- ACTIVITY -
Nothing but the lines holding the string "greater" should appear in the answer. Copy them from the entries.

Segment Open

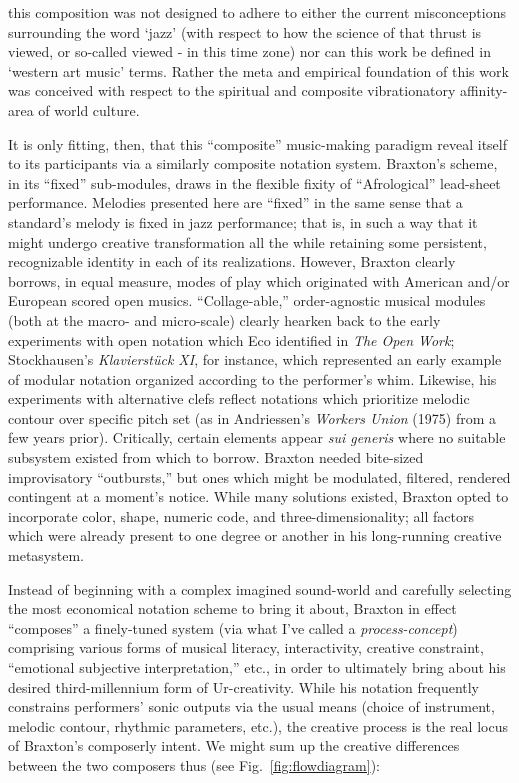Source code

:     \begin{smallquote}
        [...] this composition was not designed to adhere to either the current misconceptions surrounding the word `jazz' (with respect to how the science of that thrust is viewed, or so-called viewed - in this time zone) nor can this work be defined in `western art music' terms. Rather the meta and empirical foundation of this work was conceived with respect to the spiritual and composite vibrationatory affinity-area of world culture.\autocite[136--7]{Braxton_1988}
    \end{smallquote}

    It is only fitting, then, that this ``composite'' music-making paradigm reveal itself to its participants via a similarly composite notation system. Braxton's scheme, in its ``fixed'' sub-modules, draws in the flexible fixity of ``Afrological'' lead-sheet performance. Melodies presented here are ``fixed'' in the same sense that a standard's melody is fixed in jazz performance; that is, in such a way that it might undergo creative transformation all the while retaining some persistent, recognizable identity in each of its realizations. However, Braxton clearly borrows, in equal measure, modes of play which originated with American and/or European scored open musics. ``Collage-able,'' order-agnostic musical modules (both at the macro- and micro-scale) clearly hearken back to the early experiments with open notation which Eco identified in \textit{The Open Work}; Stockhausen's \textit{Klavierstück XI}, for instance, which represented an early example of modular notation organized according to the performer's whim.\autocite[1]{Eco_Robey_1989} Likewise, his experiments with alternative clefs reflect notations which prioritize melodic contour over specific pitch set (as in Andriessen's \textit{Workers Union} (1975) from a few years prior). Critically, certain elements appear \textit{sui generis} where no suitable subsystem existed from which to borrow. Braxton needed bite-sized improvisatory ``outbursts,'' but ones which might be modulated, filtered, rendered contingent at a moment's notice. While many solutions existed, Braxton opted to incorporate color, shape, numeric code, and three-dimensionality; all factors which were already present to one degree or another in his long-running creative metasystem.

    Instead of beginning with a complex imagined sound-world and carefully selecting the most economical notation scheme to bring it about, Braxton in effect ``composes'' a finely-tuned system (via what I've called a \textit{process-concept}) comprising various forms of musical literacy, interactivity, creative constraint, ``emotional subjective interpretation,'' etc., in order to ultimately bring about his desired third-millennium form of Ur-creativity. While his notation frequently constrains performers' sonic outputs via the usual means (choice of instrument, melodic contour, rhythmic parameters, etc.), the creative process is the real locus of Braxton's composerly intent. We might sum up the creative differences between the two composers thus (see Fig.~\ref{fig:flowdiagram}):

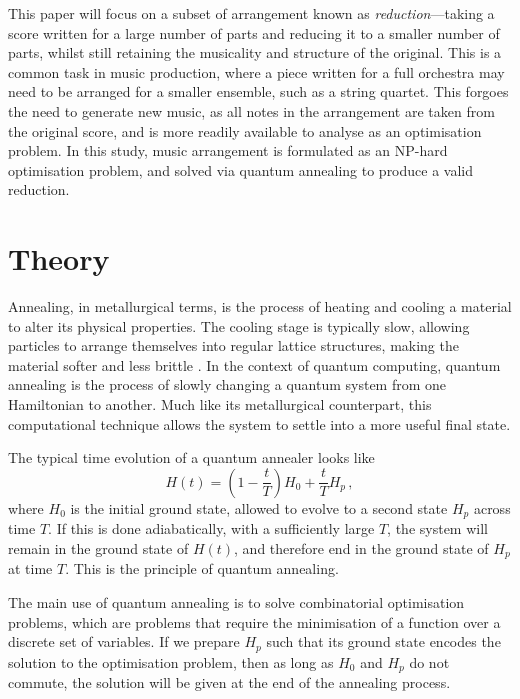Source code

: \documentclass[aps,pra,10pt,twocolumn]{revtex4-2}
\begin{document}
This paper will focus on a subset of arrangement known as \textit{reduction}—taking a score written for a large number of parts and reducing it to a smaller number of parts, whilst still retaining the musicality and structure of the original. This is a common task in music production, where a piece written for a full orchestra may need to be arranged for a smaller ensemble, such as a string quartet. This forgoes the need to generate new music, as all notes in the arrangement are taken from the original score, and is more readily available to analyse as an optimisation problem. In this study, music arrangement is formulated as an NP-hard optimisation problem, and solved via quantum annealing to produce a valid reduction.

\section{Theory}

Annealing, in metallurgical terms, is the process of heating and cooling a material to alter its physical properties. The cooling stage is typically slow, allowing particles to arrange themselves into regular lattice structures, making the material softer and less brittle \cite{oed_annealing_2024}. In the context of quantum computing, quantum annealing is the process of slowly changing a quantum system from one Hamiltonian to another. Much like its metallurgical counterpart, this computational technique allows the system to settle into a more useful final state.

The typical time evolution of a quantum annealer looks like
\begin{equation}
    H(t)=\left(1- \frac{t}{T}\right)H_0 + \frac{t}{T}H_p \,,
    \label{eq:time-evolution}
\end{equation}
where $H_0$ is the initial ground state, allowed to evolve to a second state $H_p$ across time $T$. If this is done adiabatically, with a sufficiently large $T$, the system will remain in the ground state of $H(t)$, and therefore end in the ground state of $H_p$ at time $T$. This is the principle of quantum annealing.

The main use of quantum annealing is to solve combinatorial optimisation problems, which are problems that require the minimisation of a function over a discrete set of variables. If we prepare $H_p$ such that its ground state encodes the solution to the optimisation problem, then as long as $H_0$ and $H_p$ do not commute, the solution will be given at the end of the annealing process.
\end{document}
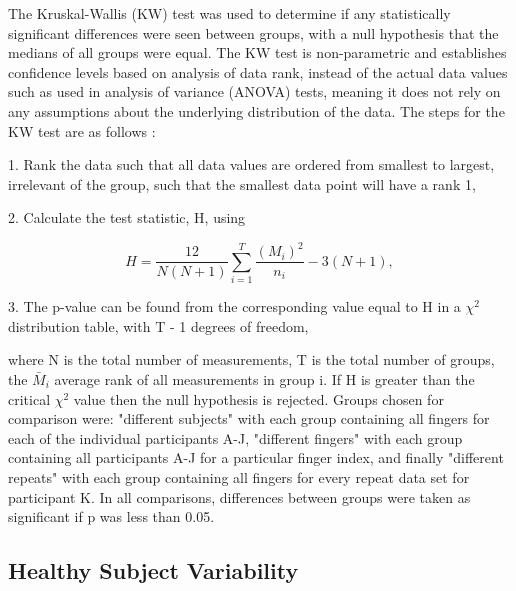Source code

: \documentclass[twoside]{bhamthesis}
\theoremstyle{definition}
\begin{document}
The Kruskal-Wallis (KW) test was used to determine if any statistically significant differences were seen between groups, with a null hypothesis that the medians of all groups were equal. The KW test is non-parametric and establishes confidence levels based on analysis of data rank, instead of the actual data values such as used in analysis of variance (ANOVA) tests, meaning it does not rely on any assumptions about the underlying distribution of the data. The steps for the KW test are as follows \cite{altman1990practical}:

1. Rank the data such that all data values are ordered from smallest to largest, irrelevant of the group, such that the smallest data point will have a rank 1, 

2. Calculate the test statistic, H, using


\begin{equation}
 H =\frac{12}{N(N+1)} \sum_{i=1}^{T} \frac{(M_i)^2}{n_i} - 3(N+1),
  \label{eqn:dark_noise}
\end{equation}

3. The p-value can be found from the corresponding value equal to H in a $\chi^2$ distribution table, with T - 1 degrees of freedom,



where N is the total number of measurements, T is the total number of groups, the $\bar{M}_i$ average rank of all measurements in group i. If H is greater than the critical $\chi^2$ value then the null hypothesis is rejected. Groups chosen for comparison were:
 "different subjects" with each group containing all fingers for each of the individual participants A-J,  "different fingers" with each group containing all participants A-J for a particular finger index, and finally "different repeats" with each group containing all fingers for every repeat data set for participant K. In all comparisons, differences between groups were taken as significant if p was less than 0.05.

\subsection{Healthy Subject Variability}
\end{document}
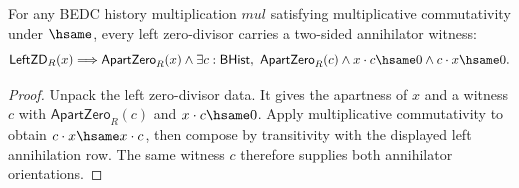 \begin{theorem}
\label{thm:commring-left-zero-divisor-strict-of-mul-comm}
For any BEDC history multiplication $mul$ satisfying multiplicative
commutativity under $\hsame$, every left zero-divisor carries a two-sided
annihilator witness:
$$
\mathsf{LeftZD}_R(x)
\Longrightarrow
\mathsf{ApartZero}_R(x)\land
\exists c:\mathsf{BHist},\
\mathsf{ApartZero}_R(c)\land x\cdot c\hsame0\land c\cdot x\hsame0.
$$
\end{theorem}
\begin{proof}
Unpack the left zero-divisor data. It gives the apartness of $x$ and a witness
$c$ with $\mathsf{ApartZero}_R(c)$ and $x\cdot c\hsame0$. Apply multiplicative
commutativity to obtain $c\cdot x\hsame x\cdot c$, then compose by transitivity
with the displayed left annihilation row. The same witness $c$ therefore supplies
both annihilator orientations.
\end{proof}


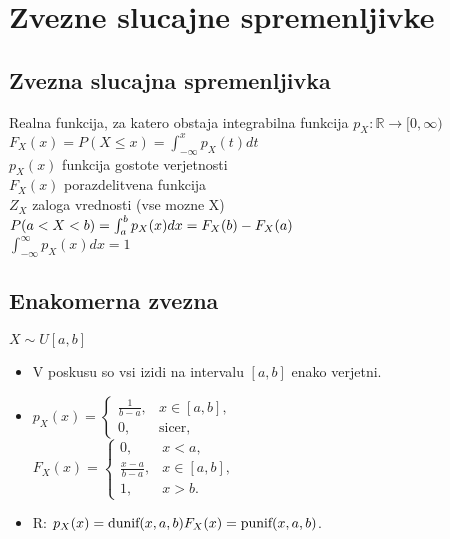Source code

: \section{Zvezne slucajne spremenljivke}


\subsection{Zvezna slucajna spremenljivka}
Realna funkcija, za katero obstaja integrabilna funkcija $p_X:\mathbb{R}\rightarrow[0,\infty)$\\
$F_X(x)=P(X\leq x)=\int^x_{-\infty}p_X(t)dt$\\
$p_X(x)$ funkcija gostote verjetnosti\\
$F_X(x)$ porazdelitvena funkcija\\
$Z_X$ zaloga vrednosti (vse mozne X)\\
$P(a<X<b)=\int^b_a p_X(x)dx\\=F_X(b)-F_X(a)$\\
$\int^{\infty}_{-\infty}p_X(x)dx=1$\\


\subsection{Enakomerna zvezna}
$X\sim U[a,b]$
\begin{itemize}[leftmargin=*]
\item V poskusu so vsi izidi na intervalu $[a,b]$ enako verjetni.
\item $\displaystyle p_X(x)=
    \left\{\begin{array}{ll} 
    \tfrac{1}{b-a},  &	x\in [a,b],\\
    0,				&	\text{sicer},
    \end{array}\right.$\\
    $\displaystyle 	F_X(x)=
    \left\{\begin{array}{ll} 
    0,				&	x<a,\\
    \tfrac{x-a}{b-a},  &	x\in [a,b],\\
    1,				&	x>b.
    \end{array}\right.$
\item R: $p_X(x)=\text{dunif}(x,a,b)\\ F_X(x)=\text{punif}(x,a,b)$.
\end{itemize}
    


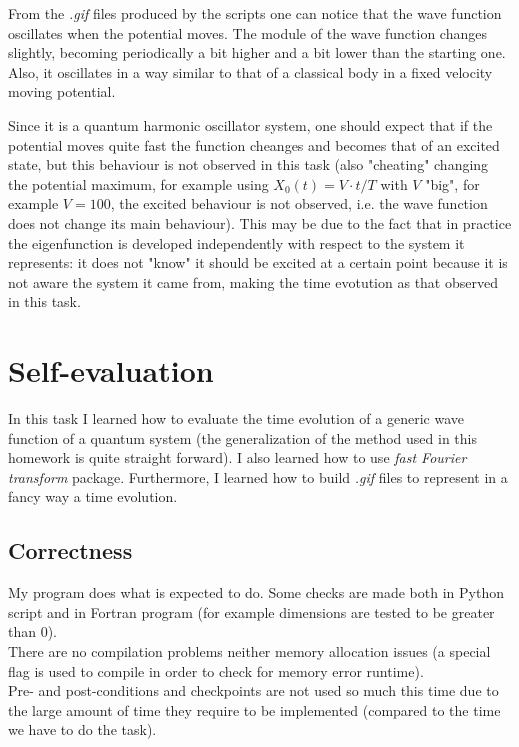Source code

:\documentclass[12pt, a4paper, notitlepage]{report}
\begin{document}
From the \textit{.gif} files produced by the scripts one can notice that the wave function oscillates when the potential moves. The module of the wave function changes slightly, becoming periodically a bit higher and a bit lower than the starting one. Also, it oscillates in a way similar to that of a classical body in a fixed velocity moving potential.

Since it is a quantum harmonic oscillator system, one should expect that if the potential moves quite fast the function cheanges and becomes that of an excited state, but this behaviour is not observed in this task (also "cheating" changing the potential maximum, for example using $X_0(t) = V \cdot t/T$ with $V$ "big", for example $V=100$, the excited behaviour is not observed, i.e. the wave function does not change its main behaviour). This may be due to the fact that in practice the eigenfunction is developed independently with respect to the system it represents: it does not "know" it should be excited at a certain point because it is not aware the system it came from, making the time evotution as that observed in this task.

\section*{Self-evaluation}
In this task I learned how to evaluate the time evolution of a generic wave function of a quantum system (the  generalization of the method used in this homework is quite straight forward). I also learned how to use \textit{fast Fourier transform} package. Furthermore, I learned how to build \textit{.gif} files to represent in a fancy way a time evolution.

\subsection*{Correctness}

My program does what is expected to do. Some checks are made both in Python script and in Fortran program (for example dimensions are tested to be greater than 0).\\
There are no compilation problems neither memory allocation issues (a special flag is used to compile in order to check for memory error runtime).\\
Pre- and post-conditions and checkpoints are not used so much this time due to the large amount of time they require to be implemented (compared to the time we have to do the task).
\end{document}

Segment Closed

- COMPLETED TASK -
where N is the total number of measurements, T is the total number of groups, the $\bar{M}_i$ average rank of all measurements in group i. If H is greater than the critical $\chi^2$ value then the null hypothesis is rejected. Groups chosen for comparison were:
My program does what is expected to do. Some checks are made both in Python script and in Fortran program (for example dimensions are tested to be greater than 0).\\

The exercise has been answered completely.